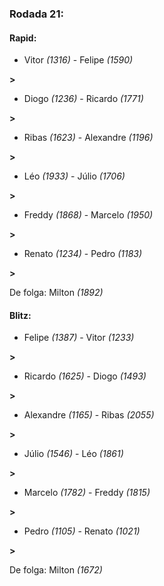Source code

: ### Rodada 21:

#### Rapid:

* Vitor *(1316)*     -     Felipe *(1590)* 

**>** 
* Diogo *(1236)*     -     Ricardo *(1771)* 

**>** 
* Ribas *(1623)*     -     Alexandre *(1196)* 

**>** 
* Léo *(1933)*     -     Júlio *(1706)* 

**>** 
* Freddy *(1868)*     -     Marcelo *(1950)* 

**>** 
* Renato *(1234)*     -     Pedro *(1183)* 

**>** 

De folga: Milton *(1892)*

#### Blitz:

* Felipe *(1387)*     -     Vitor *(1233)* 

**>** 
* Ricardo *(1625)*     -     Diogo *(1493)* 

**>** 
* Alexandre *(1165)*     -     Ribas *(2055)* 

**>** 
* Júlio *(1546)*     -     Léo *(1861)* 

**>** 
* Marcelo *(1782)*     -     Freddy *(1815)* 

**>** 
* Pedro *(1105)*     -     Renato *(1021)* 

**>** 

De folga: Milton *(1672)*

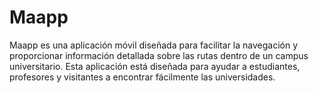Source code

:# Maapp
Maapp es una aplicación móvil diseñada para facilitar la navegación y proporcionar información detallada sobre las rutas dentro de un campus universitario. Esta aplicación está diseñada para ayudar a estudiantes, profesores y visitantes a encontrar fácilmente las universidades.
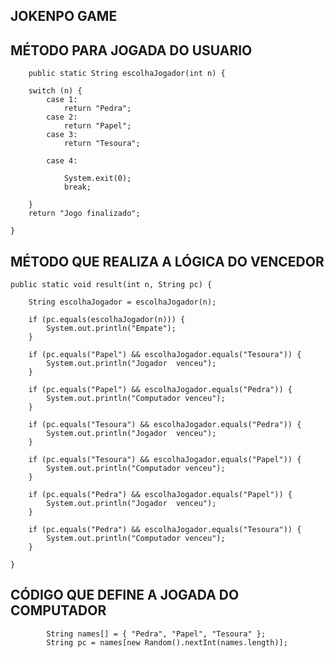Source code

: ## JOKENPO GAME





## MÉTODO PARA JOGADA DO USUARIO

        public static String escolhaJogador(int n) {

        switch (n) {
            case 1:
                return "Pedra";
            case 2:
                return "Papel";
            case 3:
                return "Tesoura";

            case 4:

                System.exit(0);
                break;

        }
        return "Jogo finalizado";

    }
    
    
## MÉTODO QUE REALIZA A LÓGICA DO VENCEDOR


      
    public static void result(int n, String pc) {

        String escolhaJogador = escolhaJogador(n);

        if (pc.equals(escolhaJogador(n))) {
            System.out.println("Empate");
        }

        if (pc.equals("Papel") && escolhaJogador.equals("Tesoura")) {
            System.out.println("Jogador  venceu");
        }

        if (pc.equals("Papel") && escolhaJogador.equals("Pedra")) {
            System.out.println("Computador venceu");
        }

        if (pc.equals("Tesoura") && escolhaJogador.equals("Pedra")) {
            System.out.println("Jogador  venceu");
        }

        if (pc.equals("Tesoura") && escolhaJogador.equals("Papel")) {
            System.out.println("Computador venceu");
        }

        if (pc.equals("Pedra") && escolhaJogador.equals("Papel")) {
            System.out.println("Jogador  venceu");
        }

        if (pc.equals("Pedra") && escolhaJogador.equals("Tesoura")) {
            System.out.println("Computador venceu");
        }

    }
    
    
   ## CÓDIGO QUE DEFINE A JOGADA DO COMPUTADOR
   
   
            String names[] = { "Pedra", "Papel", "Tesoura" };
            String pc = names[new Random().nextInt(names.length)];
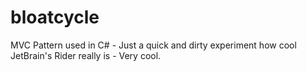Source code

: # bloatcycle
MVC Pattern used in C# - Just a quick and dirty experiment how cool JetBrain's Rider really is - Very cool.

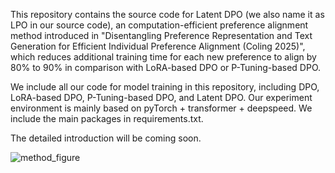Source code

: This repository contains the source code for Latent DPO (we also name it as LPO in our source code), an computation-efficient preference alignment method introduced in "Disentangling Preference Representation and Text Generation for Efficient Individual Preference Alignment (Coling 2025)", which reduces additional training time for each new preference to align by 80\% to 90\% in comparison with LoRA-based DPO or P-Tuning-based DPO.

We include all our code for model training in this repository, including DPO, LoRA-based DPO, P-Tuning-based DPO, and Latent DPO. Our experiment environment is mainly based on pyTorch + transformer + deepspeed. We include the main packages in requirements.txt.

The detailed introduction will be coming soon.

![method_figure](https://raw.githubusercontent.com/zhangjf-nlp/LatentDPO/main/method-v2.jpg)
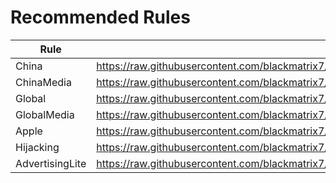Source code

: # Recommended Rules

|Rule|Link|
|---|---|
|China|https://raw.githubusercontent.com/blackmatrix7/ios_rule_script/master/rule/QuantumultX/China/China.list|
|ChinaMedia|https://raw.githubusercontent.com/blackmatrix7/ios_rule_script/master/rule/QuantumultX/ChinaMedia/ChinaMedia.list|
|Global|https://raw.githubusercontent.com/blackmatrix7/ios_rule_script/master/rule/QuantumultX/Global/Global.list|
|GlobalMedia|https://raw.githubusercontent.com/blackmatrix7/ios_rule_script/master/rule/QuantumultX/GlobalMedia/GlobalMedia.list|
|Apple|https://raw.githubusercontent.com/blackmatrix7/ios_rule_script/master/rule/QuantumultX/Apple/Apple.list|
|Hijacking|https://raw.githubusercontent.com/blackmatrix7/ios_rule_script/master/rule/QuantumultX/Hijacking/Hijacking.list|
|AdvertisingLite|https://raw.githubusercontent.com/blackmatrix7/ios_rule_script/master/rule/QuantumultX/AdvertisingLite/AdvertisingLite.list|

☆ ☆ ☆

_Problem to solve:_ Pass over the images and copy the rest of the material above exactly.

_Written reply:_
Source code

: ### Rodada 21:

#### Rapid:

* Vitor *(1316)*     -     Felipe *(1590)* 

**>** 
* Diogo *(1236)*     -     Ricardo *(1771)* 

**>** 
* Ribas *(1623)*     -     Alexandre *(1196)* 

**>** 
* Léo *(1933)*     -     Júlio *(1706)* 

**>** 
* Freddy *(1868)*     -     Marcelo *(1950)* 

**>** 
* Renato *(1234)*     -     Pedro *(1183)* 

**>** 

De folga: Milton *(1892)*

#### Blitz:

* Felipe *(1387)*     -     Vitor *(1233)* 

**>** 
* Ricardo *(1625)*     -     Diogo *(1493)* 

**>** 
* Alexandre *(1165)*     -     Ribas *(2055)* 

**>** 
* Júlio *(1546)*     -     Léo *(1861)* 

**>** 
* Marcelo *(1782)*     -     Freddy *(1815)* 

**>** 
* Pedro *(1105)*     -     Renato *(1021)* 

**>** 

De folga: Milton *(1672)*

Source code

:# Maapp
Maapp es una aplicación móvil diseñada para facilitar la navegación y proporcionar información detallada sobre las rutas dentro de un campus universitario. Esta aplicación está diseñada para ayudar a estudiantes, profesores y visitantes a encontrar fácilmente las universidades.
Source code

: ## JOKENPO GAME





## MÉTODO PARA JOGADA DO USUARIO

        public static String escolhaJogador(int n) {

        switch (n) {
            case 1:
                return "Pedra";
            case 2:
                return "Papel";
            case 3:
                return "Tesoura";

            case 4:

                System.exit(0);
                break;

        }
        return "Jogo finalizado";

    }
    
    
## MÉTODO QUE REALIZA A LÓGICA DO VENCEDOR


      
    public static void result(int n, String pc) {

        String escolhaJogador = escolhaJogador(n);

        if (pc.equals(escolhaJogador(n))) {
            System.out.println("Empate");
        }

        if (pc.equals("Papel") && escolhaJogador.equals("Tesoura")) {
            System.out.println("Jogador  venceu");
        }

        if (pc.equals("Papel") && escolhaJogador.equals("Pedra")) {
            System.out.println("Computador venceu");
        }

        if (pc.equals("Tesoura") && escolhaJogador.equals("Pedra")) {
            System.out.println("Jogador  venceu");
        }

        if (pc.equals("Tesoura") && escolhaJogador.equals("Papel")) {
            System.out.println("Computador venceu");
        }

        if (pc.equals("Pedra") && escolhaJogador.equals("Papel")) {
            System.out.println("Jogador  venceu");
        }

        if (pc.equals("Pedra") && escolhaJogador.equals("Tesoura")) {
            System.out.println("Computador venceu");
        }

    }
    
    
   ## CÓDIGO QUE DEFINE A JOGADA DO COMPUTADOR
   
   
            String names[] = { "Pedra", "Papel", "Tesoura" };
            String pc = names[new Random().nextInt(names.length)];
Source code

: # bloatcycle
MVC Pattern used in C# - Just a quick and dirty experiment how cool JetBrain's Rider really is - Very cool.

Source code

: This repository contains the source code for Latent DPO (we also name it as LPO in our source code), an computation-efficient preference alignment method introduced in "Disentangling Preference Representation and Text Generation for Efficient Individual Preference Alignment (Coling 2025)", which reduces additional training time for each new preference to align by 80\% to 90\% in comparison with LoRA-based DPO or P-Tuning-based DPO.

We include all our code for model training in this repository, including DPO, LoRA-based DPO, P-Tuning-based DPO, and Latent DPO. Our experiment environment is mainly based on pyTorch + transformer + deepspeed. We include the main packages in requirements.txt.

The detailed introduction will be coming soon.

![method_figure](https://raw.githubusercontent.com/zhangjf-nlp/LatentDPO/main/method-v2.jpg)
Source code

: # Recommended Rules

|Rule|Link|
|---|---|
|China|https://raw.githubusercontent.com/blackmatrix7/ios_rule_script/master/rule/QuantumultX/China/China.list|
|ChinaMedia|https://raw.githubusercontent.com/blackmatrix7/ios_rule_script/master/rule/QuantumultX/ChinaMedia/ChinaMedia.list|
|Global|https://raw.githubusercontent.com/blackmatrix7/ios_rule_script/master/rule/QuantumultX/Global/Global.list|
|GlobalMedia|https://raw.githubusercontent.com/blackmatrix7/ios_rule_script/master/rule/QuantumultX/GlobalMedia/GlobalMedia.list|
|Apple|https://raw.githubusercontent.com/blackmatrix7/ios_rule_script/master/rule/QuantumultX/Apple/Apple.list|
|Hijacking|https://raw.githubusercontent.com/blackmatrix7/ios_rule_script/master/rule/QuantumultX/Hijacking/Hijacking.list|
|AdvertisingLite|https://raw.githubusercontent.com/blackmatrix7/ios_rule_script/master/rule/QuantumultX/AdvertisingLite/AdvertisingLite.list|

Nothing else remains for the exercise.